Attorney General Tom Miller says he’s embarrassed that Iowa’s tobacco tax is 10th lowest in the country. “Iowa and Mississippi have the distinction, the disgrace of being the only two non-tobacco states in the bottom ten,” Miller says. “That’s what the legislature has let happen.” Miller is among those pushing lawmakers to raise Iowa’s 36-cent-per-pack cigarette tax, and Miller argues it’s a health issue. Miller says the country is in denial about tobacco products and the deaths smoking causes. Miller says the public wouldn’t put up with it if 12-hundred people died every day from flying in an airplane. “That’s the exact same thing that happens with tobacco every day,” Miller says.

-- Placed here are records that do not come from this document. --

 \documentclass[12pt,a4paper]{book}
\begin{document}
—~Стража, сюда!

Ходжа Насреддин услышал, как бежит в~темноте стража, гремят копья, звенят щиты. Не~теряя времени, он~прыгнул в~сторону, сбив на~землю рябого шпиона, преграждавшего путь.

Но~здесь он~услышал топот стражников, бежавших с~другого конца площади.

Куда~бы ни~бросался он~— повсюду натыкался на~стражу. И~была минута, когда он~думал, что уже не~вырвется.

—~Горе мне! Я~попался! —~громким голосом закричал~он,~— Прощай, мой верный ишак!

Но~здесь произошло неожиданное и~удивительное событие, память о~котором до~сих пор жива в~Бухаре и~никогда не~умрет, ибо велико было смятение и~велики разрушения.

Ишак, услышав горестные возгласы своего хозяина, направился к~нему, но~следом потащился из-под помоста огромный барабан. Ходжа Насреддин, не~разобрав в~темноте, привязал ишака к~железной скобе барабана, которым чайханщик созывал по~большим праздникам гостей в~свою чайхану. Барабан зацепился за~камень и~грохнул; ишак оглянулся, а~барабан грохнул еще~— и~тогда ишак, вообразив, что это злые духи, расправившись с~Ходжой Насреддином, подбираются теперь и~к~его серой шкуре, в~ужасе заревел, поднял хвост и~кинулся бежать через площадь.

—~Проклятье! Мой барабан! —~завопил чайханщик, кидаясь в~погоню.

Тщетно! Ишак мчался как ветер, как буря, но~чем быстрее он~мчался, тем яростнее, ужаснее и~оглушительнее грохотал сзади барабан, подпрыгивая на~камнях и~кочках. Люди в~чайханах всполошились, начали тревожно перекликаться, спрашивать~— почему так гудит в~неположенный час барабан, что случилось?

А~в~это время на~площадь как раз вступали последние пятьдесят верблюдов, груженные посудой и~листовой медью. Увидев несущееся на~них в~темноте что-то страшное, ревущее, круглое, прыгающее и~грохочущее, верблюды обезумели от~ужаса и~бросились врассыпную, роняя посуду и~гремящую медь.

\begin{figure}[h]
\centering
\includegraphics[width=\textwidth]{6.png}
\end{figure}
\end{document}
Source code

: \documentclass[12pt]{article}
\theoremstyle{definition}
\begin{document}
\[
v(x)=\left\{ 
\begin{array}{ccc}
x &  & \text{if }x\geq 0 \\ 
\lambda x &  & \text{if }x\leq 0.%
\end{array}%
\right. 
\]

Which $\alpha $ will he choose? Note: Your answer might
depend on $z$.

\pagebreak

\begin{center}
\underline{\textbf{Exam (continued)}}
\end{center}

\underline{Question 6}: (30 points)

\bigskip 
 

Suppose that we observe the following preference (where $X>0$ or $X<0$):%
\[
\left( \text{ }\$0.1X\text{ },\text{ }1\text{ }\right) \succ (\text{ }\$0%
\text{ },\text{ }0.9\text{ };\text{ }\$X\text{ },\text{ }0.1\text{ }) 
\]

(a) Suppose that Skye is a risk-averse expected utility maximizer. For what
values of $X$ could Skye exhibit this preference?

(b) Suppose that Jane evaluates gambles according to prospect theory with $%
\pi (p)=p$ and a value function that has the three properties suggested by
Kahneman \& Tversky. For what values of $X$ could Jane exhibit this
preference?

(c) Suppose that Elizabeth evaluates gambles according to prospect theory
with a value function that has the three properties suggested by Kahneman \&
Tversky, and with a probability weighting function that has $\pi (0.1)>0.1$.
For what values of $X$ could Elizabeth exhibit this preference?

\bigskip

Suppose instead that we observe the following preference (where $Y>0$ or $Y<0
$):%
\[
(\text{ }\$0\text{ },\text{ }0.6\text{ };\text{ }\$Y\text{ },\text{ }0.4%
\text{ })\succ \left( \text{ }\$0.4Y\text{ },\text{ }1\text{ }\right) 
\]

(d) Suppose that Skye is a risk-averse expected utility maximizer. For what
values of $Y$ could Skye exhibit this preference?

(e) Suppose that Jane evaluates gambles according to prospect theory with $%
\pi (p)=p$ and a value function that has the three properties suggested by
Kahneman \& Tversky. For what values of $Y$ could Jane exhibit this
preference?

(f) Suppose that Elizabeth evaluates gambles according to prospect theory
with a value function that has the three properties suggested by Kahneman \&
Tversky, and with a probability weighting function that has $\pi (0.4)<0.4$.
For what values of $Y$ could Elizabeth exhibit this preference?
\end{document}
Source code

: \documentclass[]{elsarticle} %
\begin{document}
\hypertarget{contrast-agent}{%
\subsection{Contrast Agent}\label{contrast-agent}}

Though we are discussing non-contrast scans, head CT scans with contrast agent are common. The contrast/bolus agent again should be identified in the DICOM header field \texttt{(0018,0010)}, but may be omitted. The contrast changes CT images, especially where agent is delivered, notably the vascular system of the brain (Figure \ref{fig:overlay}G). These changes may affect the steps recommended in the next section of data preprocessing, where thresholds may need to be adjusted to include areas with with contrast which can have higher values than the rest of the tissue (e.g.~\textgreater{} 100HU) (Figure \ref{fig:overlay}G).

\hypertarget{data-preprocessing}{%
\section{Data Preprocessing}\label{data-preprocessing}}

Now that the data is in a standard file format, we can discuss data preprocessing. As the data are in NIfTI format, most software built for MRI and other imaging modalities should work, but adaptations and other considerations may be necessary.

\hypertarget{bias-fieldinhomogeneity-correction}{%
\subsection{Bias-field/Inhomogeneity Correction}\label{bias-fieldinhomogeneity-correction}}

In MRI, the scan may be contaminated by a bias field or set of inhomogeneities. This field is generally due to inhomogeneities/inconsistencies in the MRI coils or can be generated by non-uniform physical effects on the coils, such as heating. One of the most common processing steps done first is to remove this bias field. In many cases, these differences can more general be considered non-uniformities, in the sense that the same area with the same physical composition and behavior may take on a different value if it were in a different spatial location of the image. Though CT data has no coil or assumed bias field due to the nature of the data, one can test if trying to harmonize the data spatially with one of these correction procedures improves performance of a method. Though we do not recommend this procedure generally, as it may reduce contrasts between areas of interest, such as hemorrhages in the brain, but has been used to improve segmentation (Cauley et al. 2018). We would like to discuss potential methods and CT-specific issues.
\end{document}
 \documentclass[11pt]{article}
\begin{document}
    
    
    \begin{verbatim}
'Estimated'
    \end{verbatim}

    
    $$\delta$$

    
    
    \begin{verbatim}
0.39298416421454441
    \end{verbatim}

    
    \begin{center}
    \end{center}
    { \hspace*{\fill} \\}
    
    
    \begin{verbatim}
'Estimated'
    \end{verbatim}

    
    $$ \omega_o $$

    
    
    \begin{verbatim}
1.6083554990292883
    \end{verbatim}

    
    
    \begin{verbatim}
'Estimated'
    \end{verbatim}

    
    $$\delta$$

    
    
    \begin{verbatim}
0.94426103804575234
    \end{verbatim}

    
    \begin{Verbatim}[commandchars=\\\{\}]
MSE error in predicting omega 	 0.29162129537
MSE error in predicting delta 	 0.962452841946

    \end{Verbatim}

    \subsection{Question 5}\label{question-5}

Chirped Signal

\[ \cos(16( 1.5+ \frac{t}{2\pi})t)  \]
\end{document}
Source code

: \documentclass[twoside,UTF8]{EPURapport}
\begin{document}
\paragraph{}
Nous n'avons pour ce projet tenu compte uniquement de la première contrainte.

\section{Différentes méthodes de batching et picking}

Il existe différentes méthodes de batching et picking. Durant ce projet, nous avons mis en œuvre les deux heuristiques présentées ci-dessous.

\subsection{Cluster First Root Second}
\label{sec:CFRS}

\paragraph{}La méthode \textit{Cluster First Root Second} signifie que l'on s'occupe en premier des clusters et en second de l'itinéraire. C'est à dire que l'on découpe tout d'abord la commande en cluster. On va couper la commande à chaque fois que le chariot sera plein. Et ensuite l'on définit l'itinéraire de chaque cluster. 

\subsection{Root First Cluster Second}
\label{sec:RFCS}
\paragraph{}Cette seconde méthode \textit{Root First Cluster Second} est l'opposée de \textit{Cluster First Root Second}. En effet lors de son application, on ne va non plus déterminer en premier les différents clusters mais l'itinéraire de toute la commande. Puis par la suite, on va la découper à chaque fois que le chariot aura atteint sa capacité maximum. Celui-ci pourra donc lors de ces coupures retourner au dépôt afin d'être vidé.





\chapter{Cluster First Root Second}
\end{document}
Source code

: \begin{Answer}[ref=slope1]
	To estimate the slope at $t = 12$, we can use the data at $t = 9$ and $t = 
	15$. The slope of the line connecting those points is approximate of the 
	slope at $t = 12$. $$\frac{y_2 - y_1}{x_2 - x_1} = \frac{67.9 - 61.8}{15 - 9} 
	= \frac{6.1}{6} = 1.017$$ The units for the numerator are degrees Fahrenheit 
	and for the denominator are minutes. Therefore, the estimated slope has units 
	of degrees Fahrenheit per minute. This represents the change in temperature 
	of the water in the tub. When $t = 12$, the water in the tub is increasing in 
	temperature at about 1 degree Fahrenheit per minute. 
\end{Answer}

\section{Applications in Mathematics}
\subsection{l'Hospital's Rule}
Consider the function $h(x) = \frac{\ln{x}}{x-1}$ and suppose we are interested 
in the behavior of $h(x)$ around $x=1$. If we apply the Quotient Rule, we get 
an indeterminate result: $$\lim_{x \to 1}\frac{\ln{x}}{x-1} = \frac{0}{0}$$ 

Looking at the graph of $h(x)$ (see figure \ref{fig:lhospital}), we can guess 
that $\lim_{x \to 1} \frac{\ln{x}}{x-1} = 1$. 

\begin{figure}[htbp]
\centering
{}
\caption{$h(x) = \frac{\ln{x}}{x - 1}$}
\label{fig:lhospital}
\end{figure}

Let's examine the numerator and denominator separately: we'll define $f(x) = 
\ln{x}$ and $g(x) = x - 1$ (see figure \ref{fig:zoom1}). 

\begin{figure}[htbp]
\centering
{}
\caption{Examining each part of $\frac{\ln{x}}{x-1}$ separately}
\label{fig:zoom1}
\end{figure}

About four-hundred thousand Americans die every year from tobacco-related illnesses. Miller says the state can keep more kids from starting the smoking habit, and get more adults to quit smoking, by raising the price of the product by raising the tobacco tax.

Last April, the 50-member Iowa Senate voted to double the state’s tobacco tax to 72-cents a pack, but House Republican leaders refuse to allow the issue to be debated in the House. Miller says those same legislators are blocking bills that would let cities pass no-smoking ordinances that are stricter than state law.

“Because of what’s happened upstairs in the legislature, Iowa is in the backwater on those issues that prevent loss of life,” Miller says. Miller made his comments this week during an anti-smoking rally at the statehouse.